Among the entries below, count each line holding the word "rotate". Write only the number.

Dataset items:
○ ○ ○ ○ ○ ○ ○

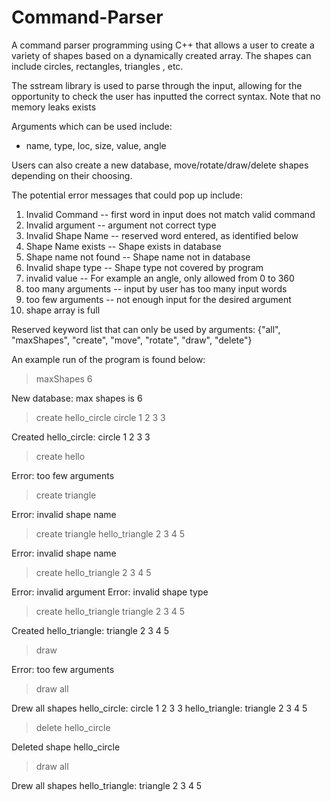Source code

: # Command-Parser

A command parser programming using C++ that allows a user to create a variety of shapes based on a dynamically created array. The shapes can include circles, rectangles, triangles , etc.

The sstream library is used to parse through the input, allowing for the opportunity to check the user has inputted the correct syntax. Note that no memory leaks exists 

Arguments which can be used include:
- name, type, loc, size, value, angle

Users can also create a new database, move/rotate/draw/delete shapes depending on their choosing.

The potential error messages that could pop up include:

1. Invalid Command -- first word in input does not match valid command
2. Invalid argument -- argument not correct type
4. Invalid Shape Name -- reserved word entered, as identified below
5. Shape Name exists -- Shape exists in database
6. Shape name not found -- Shape name not in database
7. Invalid shape type -- Shape type not covered by program
8. invalid value -- For example an angle, only allowed from 0 to 360
9. too many arguments -- input by user has too many input words
10. too few arguments -- not enough input for the desired argument
11. shape array is full

Reserved keyword list that can only be used by arguments:
{"all", "maxShapes", "create", "move", "rotate", "draw", "delete"}

An example run of the program is found below:

> maxShapes 6

New database: max shapes is 6
> create hello_circle circle 1 2 3 3


Created hello_circle: circle 1 2 3 3
> create hello


Error: too few arguments
> create triangle


Error: invalid shape name
> create triangle hello_triangle 2 3 4 5


Error: invalid shape name
> create hello_triangle 2 3 4 5


Error: invalid argument
Error: invalid shape type
> create hello_triangle triangle 2 3 4 5


Created hello_triangle: triangle 2 3 4 5
> draw


Error: too few arguments
> draw all


Drew all shapes
hello_circle: circle 1 2 3 3
hello_triangle: triangle 2 3 4 5
> delete hello_circle


Deleted shape hello_circle
> draw all


Drew all shapes
hello_triangle: triangle 2 3 4 5
>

○ ○ ○ ○ ○ ○ ○

*TASK OUTPUT*.
2